We can use sklearn to help us with the calculation.

In [0]:
from sklearn.metrics import mean_squared_error

mean_squared_error(y, predictions)

2.5428514417101796e+16

Then we just take the square root.

In [0]:
import numpy as np
np.sqrt(mean_squared_error(y, predictions))

159463207.0952475

The root mean squared error gives us a sense of the average error for each observation.    This can be helpful.  If we make a single prediction, we would want to get a sense of how accurate we expect the prediction to be.

But one issue with the root mean squared error is the values of the target, the larger our error.  For example, if we looking we are predicting ticket sales of a single movie theater we would expect a smaller RMSE than predicting ticket sales of a movie theater chain.   

### The Coefficient of Determination

The coefficient of determination, or $r^2$ by contrast does not depend on the units of the domain.

> The coefficient of determination is proportion of the variance in our target variable that is explained by our model.

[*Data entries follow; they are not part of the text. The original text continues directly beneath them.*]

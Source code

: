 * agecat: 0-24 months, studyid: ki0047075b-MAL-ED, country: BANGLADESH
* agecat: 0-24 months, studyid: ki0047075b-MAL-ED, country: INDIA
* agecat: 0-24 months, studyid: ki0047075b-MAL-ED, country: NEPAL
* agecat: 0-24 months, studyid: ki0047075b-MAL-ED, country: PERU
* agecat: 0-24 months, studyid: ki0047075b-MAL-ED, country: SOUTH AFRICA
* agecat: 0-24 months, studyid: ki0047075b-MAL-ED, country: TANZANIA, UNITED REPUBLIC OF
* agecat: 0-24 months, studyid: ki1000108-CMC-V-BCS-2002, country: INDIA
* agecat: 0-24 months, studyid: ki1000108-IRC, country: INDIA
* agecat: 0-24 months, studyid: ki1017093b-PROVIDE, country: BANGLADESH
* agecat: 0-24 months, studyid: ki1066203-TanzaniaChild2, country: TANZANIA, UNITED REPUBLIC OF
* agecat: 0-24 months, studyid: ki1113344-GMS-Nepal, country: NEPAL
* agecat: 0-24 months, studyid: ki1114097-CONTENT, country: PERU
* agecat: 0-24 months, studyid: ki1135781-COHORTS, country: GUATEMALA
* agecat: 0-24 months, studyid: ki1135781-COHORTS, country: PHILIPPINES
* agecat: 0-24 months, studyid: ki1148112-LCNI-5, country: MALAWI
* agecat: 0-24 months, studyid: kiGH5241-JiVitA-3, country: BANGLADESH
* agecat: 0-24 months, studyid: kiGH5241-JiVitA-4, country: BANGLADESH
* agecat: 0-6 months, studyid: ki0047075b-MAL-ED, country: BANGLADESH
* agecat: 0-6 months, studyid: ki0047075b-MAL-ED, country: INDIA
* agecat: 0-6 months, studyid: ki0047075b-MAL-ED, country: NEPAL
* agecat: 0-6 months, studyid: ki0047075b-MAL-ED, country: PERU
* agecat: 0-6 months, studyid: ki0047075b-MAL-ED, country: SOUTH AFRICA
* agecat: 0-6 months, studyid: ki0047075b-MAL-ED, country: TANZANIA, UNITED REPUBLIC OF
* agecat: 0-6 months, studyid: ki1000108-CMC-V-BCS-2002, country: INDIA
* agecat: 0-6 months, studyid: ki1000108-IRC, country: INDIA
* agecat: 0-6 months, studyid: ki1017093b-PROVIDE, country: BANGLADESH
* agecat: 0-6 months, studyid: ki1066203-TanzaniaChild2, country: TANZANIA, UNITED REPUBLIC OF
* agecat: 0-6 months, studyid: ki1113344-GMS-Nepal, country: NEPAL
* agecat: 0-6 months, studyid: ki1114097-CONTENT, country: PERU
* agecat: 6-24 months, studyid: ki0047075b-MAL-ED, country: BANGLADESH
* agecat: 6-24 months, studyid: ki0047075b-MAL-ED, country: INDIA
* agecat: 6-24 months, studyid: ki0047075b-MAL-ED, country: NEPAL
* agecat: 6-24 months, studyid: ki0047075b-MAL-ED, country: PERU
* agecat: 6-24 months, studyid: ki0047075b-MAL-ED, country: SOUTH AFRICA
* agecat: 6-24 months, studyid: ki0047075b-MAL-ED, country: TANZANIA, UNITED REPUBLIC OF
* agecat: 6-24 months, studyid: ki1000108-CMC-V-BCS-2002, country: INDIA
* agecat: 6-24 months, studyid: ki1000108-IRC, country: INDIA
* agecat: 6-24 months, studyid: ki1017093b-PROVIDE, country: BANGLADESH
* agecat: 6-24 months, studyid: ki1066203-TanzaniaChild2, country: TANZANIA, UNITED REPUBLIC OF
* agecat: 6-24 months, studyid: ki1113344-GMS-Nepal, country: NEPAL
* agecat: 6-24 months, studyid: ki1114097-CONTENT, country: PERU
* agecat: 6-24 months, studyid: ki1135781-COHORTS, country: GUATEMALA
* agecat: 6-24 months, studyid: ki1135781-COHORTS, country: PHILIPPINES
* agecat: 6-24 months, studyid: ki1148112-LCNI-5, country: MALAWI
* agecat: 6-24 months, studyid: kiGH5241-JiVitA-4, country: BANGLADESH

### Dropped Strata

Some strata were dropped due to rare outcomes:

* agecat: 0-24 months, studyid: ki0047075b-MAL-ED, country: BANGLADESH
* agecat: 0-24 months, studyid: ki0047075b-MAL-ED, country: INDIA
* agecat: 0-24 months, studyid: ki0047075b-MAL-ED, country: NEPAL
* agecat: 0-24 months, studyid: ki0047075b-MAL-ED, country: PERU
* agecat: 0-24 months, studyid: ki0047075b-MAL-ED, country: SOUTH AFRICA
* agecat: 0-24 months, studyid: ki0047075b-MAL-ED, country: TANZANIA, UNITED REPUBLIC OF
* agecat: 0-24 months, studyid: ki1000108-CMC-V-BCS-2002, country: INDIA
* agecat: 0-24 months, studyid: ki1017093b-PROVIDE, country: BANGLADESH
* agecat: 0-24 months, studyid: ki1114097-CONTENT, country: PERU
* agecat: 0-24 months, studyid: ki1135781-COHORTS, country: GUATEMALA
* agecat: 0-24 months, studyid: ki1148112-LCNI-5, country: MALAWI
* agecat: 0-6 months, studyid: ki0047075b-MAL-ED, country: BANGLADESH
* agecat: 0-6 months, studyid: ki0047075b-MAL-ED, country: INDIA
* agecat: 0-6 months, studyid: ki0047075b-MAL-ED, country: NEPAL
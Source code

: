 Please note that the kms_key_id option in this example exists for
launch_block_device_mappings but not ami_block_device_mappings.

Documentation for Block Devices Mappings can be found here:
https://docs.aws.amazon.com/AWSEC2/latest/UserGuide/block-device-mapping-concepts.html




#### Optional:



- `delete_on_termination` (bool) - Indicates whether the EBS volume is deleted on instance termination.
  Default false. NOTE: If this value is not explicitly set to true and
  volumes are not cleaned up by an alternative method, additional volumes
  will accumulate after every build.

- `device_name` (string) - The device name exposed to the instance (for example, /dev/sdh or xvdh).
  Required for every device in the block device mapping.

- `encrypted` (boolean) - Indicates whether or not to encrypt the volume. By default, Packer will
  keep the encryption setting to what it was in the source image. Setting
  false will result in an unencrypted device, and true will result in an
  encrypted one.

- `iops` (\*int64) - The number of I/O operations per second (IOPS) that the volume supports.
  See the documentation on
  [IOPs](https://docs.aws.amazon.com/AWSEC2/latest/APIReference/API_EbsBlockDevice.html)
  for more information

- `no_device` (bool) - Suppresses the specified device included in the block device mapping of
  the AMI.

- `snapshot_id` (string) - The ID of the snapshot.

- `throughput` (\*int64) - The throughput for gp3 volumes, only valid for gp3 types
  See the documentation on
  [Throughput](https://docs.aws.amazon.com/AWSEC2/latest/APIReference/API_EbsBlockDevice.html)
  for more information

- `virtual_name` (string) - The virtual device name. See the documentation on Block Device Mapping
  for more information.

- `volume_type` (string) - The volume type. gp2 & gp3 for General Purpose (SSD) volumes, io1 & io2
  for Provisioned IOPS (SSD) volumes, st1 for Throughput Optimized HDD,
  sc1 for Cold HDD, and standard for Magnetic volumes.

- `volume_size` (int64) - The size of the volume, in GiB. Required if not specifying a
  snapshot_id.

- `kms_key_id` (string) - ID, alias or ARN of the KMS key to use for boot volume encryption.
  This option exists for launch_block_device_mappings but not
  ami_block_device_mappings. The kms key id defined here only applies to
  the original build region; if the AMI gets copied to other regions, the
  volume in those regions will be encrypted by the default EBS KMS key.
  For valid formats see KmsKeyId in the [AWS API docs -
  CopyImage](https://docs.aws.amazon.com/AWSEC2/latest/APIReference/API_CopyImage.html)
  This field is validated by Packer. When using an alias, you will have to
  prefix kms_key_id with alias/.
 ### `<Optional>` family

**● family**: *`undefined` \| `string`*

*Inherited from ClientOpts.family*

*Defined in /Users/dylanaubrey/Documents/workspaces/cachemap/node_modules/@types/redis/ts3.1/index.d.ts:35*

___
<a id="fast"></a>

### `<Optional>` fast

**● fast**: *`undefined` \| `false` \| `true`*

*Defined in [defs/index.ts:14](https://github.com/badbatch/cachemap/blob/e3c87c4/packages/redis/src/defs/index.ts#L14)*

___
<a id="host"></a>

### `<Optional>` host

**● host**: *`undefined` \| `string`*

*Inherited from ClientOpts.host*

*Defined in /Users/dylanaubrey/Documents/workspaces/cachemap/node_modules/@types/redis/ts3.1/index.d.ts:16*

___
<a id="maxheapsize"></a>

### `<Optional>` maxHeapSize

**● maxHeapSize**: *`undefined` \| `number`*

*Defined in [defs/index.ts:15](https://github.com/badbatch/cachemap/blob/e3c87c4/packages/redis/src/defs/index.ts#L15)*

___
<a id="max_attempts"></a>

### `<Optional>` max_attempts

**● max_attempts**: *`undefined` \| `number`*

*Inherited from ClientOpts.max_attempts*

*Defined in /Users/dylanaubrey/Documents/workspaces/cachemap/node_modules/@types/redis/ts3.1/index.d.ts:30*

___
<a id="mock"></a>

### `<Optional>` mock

Let's explain by way of example.

The coefficient of determination evaluates our model with the following logic.  It first asks, what if we didn't bother using a machine learning model, but instead just predicted our target with the mean.  How much better does our model do in predicting our target variables than the mean.

Ok, so answer this question, we first can see how the sum of the squared errors if we predicted each target just by using the mean.

In [0]:
import numpy as np
TSS = np.sum((y - y.mean())**2)
TSS

9.559548134397162e+19

This number is called the **total sum of squares**.  

> It is proportional to the variance in the data.

The next step is to calculate the RSS of our model.

In [0]:
RSS = np.sum((y - predictions)**2)
RSS

5.085702883420359e+19

Then we divide the two.

In [0]:
RSS/TSS

0.5320024348348626

Now if you look at the above formula, the larger the RSS relative to the TSS, the better the score.  We don't want that, so the last step is to calculate $1 - RSS/TSS$.

In [0]:
r_2 = 1 - RSS/TSS
r_2

0.46799756516513735

In [0]:
model.score(X, y)

0.46799756516513735

This is called the residual sum of squares.  It is 1 - the residual sum of squares relative to the total sum of squares.

### Summary

In this lesson we learned about the two main ways to evaluate a regression model.  The first is root mean squared error, which allows us to get a sense of the average deviation of our prediction versus the observed target value.  The second is the coefficient of determination, also known as $r^2$, which tells us how much of the variance in our target variable that is explained by our model, relative to just predicting the mean of the target.